Hold Up with Not-so New but Important Information.
What I realized about my fecal body odor and what the main problem must be.
Date: 10/27/2014 11:40:57 AM ( 5 y ) ... viewed 2325 times
I have decided to put my usual blog structure, personal backstory then addressing a specific fecal body odor issue, on hold after I re-read some body information I discovered a year agao. SInce I am not allowed to post links as a newcomer I will just give you the important google keyword: MEBO Body Odor Haliotosis Research. I just find it first up when I type in fecal body odor.
This research organization's mission is to research body odor and haliotosis conditions and find medical treatments as well as understand them better. They discovered that people with metabolic body odor or systemic body odor basically do not have the digestive enzymes to break down/take care of sulfuric compounds in foods and that causes the compounds to be absorbed in the bloodstream then the odors are released throughout the skin (kinda like eating garlic). This is just my understanding because in my defense there were too many intelligent words to understand.
I know I cannot handle garlic and onions so I say okay let me take a look at what has sulfur in it and I was dead shocked. No surprise that sulfur is present in pretty much everything but it is the volatile organic sulfur compounds such as that in garlic and onions that are in my current candida diet. The basics are eggs, meats, dairy, nuts and seeds, and cruciferous vegetable.

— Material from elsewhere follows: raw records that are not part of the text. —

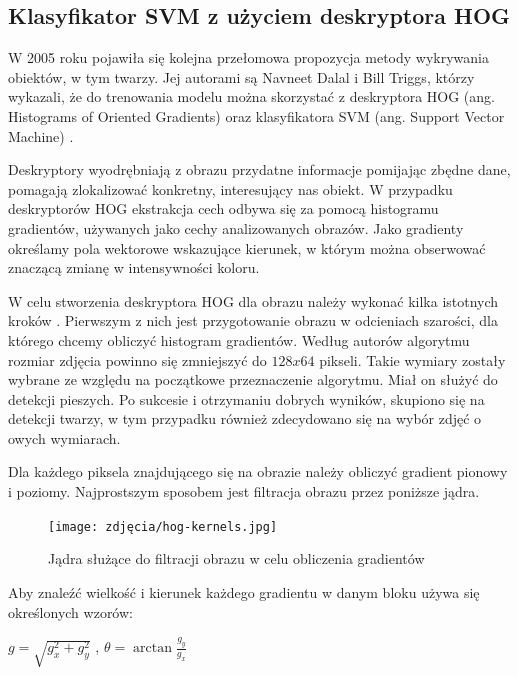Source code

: 
\subsection{Klasyfikator SVM z użyciem deskryptora HOG}
\label{sec:svmhog}
W 2005 roku pojawiła się kolejna przełomowa propozycja metody wykrywania obiektów, w tym twarzy. Jej autorami są Navneet Dalal i Bill Triggs, którzy wykazali, że do trenowania modelu można skorzystać z deskryptora HOG (ang. Histograms of Oriented Gradients) oraz klasyfikatora SVM (ang. Support Vector Machine) \cite{hog}. 

Deskryptory wyodrębniają z obrazu przydatne informacje pomijając zbędne dane, pomagają zlokalizować konkretny, interesujący nas obiekt. W przypadku deskryptorów HOG  ekstrakcja cech odbywa się za pomocą histogramu gradientów, używanych jako cechy analizowanych obrazów. Jako gradienty określamy pola wektorowe wskazujące kierunek, w którym można obserwować znaczącą zmianę w intensywności koloru.

W celu stworzenia deskryptora HOG dla obrazu należy wykonać kilka istotnych kroków \cite{hog2}. Pierwszym z nich jest przygotowanie obrazu w odcieniach szarości, dla którego chcemy obliczyć histogram gradientów. Według autorów algorytmu rozmiar zdjęcia powinno się zmniejszyć do $128x64$ pikseli. Takie wymiary zostały wybrane ze względu na początkowe przeznaczenie algorytmu. Miał on służyć do detekcji pieszych. Po sukcesie i otrzymaniu dobrych wyników, skupiono się na detekcji twarzy, w tym przypadku również zdecydowano się na wybór zdjęć o owych wymiarach.

Dla każdego piksela znajdującego się na obrazie należy obliczyć gradient pionowy i poziomy. Najprostszym sposobem jest filtracja obrazu przez poniższe jądra.

\begin{figure}[h]
	\centering
	\texttt{[image: zdjęcia/hog-kernels.jpg]}
	\caption{Jądra służące do filtracji obrazu w celu obliczenia gradientów \cite{hog2}} 
	\label{fig:hogKernels}
\end{figure}

Aby znaleźć wielkość i kierunek każdego gradientu w danym bloku używa się określonych wzorów:
\begin{center}
    $g=\sqrt{g_{x}^{2}+g_{y}^{2}}$ ,
    $\theta=\arctan \frac{g_{y}}{g_{x}}$
\end{center}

The shocking part is that I found out that there is quite some sulfur in my coconut oil and flour. Turns out when coconut is dried, some manufacturers add sulfur but naturally there is sulfur in coconut. The coconut meat when dried has more sulfur and the sulfur becomes even more when it is made into flour. This explains my suspicions to whether or not my coconut flour was making me smell, because honestly when cook it with other foods that do not trigger my odor like flax eggs I notice the odor.
This is research from: wildernessfamilynaturals .com:
- Coconut flakes contain up to 10 ppm of naturally occurring sulfur. Therefore, when the coconut flakes are pressed to expel the virgin coconut oil leaving the press-cake to be milled, this milled press cake, which becomes flour, has a much higher concentration of naturally occurring sulfur. The values more than double from the coconut flakes.
- As far as we know, we were the first company to have their coconut flour tested for sulfur so we have now pioneered the way for all other companies. When the FDA tested our coconut flour they found sulfur levels of 12 and 15 ppm. Not what I would call excessive, but definitely over their limit (10 ppm).
I did another test. I was odorless this morning but then i had a bit of ground turkey which I cooked with extra virgin olive oil, italian herb seasoning (mccormick) and sea salt. I put in a little green pepper. The ground beef smells like sulfur when you cook it, not like rotten eggs but legitimately sulfur. The ingredients did not say it had added sulfur compounds so I assumed the turkey was high in sulfur itself. One bite, it triggered the odor, then I smelled like the ground turkey a few seconds later.
So high sulfur vegetables are broccoli, cauliflower, cabbage, bok choy, brussels sprouts. Leafy greens such as spinach. Nuts such as almonds, walnuts, peanuts, cashews, sesame seeds. I'm too lazy and depressed to keep going but check for yourself. Google foods with sulfur and check wholefoodcatalog. info. It's not too detailed but it's good for knowing the basics and their level of sulfur content.
I'm trying to see a naturopath doctor then determine whether to go on a low sulfur diet while dealing with my candida diet.
P.S. Sulfur compounds are added to processed foods so still stay away.